Task to carry out >> Below are records; reproduce exactly the lines from the one containing "- Choosing Enable/Disable" through the end, both included, and only those.

Extracted data >>
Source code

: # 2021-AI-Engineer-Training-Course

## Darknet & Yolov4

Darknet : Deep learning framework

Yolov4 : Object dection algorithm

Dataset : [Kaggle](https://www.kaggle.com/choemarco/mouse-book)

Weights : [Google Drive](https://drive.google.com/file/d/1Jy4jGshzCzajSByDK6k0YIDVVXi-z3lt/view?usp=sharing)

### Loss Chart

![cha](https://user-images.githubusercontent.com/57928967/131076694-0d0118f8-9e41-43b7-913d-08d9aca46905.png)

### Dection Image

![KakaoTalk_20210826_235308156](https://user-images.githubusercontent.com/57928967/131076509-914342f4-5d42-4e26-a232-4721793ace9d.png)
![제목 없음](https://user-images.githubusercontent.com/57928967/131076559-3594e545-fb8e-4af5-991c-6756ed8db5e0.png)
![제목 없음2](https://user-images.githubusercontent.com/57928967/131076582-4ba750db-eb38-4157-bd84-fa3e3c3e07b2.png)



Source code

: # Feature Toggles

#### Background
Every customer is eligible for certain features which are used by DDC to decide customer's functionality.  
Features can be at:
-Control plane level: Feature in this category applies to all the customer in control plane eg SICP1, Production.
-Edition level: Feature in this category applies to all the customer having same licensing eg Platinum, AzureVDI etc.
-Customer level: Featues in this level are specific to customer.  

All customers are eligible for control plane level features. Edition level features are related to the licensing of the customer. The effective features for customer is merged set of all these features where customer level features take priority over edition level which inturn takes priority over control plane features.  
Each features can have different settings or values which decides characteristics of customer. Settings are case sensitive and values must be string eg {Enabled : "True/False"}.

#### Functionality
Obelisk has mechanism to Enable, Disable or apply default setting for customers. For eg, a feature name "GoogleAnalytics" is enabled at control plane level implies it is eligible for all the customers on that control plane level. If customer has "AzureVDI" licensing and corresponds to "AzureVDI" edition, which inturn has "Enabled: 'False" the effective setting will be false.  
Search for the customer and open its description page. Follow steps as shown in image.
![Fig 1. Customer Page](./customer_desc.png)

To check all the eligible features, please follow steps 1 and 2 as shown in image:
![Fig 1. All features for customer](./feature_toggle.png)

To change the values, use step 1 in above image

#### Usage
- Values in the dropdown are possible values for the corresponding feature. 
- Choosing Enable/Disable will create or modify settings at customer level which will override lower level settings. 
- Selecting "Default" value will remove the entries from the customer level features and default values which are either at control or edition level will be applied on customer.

Result for this task >>
- Choosing Enable/Disable will create or modify settings at customer level which will override lower level settings. 
- Selecting "Default" value will remove the entries from the customer level features and default values which are either at control or edition level will be applied on customer.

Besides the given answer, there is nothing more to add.